沖田はそう言って、まるではじめから坂田に頼むつもりでいたかのようにポケットからどこかの地下倉庫らしい鍵を取り出した。

何が哀しくて恋敵を贈らねばならぬのか納得いかないが、そこは惚れた弱みで坂田はハイハイと素直に頷いた。
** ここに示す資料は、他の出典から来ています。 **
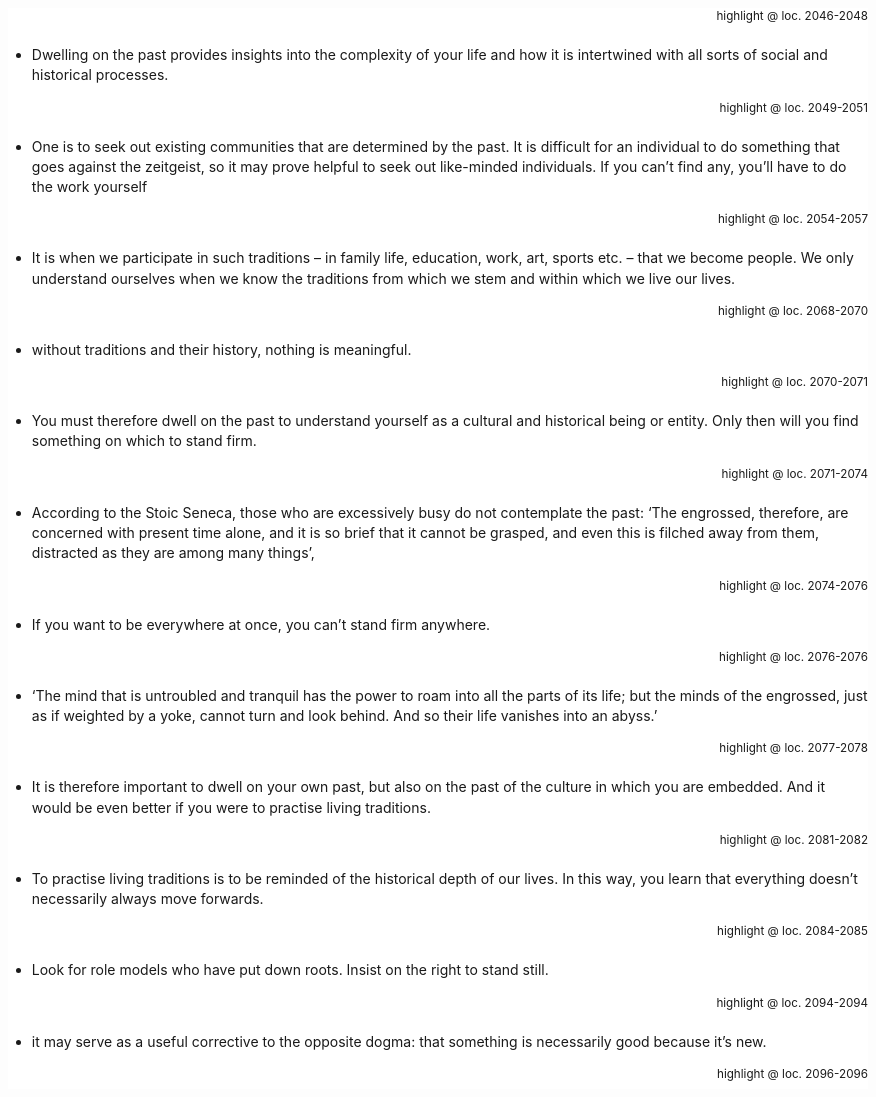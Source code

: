 <p style="text-align: right;"><sup>highlight @ loc. 2046-2048</sup></p>

* Dwelling on the past provides insights into the complexity of your life and how it is intertwined with all sorts of social and historical processes.

<p style="text-align: right;"><sup>highlight @ loc. 2049-2051</sup></p>

* One is to seek out existing communities that are determined by the past. It is difficult for an individual to do something that goes against the zeitgeist, so it may prove helpful to seek out like-minded individuals. If you can’t find any, you’ll have to do the work yourself

<p style="text-align: right;"><sup>highlight @ loc. 2054-2057</sup></p>

* It is when we participate in such traditions – in family life, education, work, art, sports etc. – that we become people. We only understand ourselves when we know the traditions from which we stem and within which we live our lives.

<p style="text-align: right;"><sup>highlight @ loc. 2068-2070</sup></p>

* without traditions and their history, nothing is meaningful.

<p style="text-align: right;"><sup>highlight @ loc. 2070-2071</sup></p>

* You must therefore dwell on the past to understand yourself as a cultural and historical being or entity. Only then will you find something on which to stand firm.

<p style="text-align: right;"><sup>highlight @ loc. 2071-2074</sup></p>

* According to the Stoic Seneca, those who are excessively busy do not contemplate the past: ‘The engrossed, therefore, are concerned with present time alone, and it is so brief that it cannot be grasped, and even this is filched away from them, distracted as they are among many things’,

<p style="text-align: right;"><sup>highlight @ loc. 2074-2076</sup></p>

* If you want to be everywhere at once, you can’t stand firm anywhere.

<p style="text-align: right;"><sup>highlight @ loc. 2076-2076</sup></p>

* ‘The mind that is untroubled and tranquil has the power to roam into all the parts of its life; but the minds of the engrossed, just as if weighted by a yoke, cannot turn and look behind. And so their life vanishes into an abyss.’

<p style="text-align: right;"><sup>highlight @ loc. 2077-2078</sup></p>

* It is therefore important to dwell on your own past, but also on the past of the culture in which you are embedded. And it would be even better if you were to practise living traditions.

<p style="text-align: right;"><sup>highlight @ loc. 2081-2082</sup></p>

* To practise living traditions is to be reminded of the historical depth of our lives. In this way, you learn that everything doesn’t necessarily always move forwards.

<p style="text-align: right;"><sup>highlight @ loc. 2084-2085</sup></p>

* Look for role models who have put down roots. Insist on the right to stand still.

<p style="text-align: right;"><sup>highlight @ loc. 2094-2094</sup></p>

* it may serve as a useful corrective to the opposite dogma: that something is necessarily good because it’s new.

<p style="text-align: right;"><sup>highlight @ loc. 2096-2096</sup></p>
沖田は、土方には考えもつかないような姑息な手段が使える上に斬り合っても負けない坂田に頼むのが一番だと解っているようだ。
いざとなると自分は土方に敵わないと思っているのか、そこが沖田の土方に対する雌の感情だと思うのだが、とにかく沖田は失敗の無いよう坂田という安全牌を選んだ。

光栄には違いないので、沖田の誕生日に間に合うよう真選組の副長を闇討ちしてとらまえる。
十分遊んで飽きたら俺のところへおいでと言って鍵をぽんと投げてやって後は知らない。
坂田はそこまで飢えていないので、沖田が自分に興味を持つまで待てばいいとそれくらいのものだった。


*      *


沖田は、坂田に返してもらった鍵を使い上機嫌で倉庫の鍵を開けた。
果たしてじめじめとした地下倉庫の奥に、天井の左右から伸びた鎖に両手首を吊るされた土方が、ベスト姿でぐったりとしている。
包帯のような白い布で強く目隠しをされており、いつもの隊服のスカーフは外されブラウスのボタンがふたつ飛んでいた。

土方の姿を見て、沖田の頬は興奮で紅潮した。
「土方サァン、すげえ色気ですぜ。興奮しちまわあ」
「・・・」
「どうです?拘束された気分は」

「・・・テメエか、こんな仕様もねえことしやがったのは」
一体何時間こうやって放置されたのか、身体が固まってしまったかのようで苦しそうな声。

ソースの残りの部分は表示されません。